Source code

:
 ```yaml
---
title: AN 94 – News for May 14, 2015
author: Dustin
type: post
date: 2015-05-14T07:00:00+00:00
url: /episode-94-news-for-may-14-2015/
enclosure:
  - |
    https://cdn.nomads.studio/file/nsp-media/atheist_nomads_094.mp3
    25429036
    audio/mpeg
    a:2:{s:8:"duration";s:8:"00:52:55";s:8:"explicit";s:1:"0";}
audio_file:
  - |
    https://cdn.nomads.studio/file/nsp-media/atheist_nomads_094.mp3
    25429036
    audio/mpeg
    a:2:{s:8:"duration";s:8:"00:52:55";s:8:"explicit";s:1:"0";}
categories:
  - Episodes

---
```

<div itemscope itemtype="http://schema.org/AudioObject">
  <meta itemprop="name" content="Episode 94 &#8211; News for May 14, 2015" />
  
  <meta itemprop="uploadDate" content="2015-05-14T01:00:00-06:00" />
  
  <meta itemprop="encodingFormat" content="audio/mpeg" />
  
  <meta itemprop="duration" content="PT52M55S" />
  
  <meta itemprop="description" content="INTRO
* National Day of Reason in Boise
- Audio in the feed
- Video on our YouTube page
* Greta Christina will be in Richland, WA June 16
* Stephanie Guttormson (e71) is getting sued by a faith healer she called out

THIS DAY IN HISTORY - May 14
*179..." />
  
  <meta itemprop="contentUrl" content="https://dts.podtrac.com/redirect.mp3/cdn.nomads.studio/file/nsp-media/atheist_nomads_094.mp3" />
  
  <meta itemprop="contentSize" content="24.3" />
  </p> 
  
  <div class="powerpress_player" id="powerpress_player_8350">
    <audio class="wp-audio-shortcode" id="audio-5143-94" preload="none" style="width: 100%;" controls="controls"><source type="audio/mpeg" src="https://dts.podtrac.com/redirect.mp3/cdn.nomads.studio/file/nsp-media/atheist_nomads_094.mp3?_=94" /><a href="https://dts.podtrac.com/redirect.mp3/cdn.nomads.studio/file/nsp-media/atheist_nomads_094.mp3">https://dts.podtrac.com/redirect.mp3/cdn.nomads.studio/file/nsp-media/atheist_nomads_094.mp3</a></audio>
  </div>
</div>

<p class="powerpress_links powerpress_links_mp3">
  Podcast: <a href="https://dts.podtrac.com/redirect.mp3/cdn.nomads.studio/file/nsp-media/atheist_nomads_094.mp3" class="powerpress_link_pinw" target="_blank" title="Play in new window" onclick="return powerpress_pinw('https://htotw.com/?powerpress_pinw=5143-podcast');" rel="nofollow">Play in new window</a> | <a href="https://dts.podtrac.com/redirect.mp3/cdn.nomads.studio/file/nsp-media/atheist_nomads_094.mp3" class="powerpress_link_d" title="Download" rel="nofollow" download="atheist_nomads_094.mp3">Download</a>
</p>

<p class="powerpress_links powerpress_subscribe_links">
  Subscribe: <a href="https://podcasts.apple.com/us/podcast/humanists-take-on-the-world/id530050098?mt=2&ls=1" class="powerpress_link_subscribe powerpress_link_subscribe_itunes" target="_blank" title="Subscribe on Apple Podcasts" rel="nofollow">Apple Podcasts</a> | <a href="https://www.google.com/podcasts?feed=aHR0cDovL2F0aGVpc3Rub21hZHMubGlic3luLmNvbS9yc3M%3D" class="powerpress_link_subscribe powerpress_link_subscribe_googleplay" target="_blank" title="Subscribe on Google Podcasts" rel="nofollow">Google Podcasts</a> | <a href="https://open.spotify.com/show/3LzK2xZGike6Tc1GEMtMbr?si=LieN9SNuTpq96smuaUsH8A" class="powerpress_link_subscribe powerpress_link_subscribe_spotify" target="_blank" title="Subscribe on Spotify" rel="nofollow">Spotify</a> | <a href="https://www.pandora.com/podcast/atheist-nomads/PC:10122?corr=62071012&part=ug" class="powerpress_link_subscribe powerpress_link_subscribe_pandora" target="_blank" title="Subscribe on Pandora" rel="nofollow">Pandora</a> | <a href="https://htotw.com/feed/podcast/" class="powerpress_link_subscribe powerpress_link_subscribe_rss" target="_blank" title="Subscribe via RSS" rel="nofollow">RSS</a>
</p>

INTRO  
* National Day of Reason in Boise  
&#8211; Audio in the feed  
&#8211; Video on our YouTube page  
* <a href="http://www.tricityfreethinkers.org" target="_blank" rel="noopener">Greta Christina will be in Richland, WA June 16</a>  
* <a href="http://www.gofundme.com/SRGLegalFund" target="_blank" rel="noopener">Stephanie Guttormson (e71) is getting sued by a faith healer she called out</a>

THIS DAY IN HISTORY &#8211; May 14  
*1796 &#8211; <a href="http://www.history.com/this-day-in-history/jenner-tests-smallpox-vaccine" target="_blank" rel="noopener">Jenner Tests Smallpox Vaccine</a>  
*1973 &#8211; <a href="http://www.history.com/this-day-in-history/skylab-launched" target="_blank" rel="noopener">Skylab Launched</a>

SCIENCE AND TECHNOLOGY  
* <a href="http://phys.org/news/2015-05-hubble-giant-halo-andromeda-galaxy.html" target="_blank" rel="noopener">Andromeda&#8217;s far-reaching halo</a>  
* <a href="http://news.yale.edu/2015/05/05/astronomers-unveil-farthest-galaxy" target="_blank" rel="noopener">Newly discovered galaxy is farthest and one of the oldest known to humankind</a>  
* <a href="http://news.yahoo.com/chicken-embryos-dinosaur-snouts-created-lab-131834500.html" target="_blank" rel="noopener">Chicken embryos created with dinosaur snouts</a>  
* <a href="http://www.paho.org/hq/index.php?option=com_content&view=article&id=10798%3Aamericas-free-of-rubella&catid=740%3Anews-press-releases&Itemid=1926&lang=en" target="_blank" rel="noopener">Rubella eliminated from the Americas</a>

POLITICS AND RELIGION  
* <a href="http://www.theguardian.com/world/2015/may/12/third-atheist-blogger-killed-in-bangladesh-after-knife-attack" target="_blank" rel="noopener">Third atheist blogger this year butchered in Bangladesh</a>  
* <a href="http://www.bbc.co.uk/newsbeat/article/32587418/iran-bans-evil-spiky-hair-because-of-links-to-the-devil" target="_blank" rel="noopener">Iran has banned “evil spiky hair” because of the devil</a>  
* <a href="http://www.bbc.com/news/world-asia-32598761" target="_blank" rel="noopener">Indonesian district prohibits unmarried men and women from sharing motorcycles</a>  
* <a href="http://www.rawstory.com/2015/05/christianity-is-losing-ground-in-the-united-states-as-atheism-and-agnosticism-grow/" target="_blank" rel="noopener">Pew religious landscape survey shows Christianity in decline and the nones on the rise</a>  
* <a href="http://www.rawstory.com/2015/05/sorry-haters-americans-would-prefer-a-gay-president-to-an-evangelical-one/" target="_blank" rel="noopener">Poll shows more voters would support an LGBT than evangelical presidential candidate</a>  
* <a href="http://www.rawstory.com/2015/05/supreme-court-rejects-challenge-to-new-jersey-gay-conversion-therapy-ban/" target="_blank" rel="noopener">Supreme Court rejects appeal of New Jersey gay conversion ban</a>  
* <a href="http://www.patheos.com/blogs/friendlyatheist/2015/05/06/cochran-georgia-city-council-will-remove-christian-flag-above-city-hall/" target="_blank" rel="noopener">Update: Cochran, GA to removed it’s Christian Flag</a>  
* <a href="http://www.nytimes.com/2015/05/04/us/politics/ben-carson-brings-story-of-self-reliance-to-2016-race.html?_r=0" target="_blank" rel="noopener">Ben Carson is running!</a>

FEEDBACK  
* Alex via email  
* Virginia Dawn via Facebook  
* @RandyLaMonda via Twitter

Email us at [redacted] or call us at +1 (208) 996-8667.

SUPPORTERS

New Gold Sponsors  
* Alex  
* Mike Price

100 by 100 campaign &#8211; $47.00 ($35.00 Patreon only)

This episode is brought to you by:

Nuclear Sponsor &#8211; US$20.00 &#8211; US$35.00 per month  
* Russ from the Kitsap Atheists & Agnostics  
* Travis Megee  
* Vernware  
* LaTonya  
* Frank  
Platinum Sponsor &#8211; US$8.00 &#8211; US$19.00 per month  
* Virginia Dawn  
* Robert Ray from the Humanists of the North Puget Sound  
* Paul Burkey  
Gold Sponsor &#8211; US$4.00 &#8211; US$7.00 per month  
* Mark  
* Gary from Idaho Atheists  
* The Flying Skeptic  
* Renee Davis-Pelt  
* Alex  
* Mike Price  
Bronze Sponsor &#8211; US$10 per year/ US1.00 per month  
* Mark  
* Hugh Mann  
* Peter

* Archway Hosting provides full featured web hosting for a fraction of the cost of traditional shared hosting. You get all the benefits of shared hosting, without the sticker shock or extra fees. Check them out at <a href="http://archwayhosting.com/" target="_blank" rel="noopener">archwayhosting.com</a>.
----------
§ What you are asked to do: Where the string "Guttormson" shows up in the listing above, copy the line that holds it.

§ Expected answer:
* Stephanie Guttormson (e71) is getting sued by a faith healer she called out
* <a href="http://www.gofundme.com/SRGLegalFund" target="_blank" rel="noopener">Stephanie Guttormson (e71) is getting sued by a faith healer she called out</a>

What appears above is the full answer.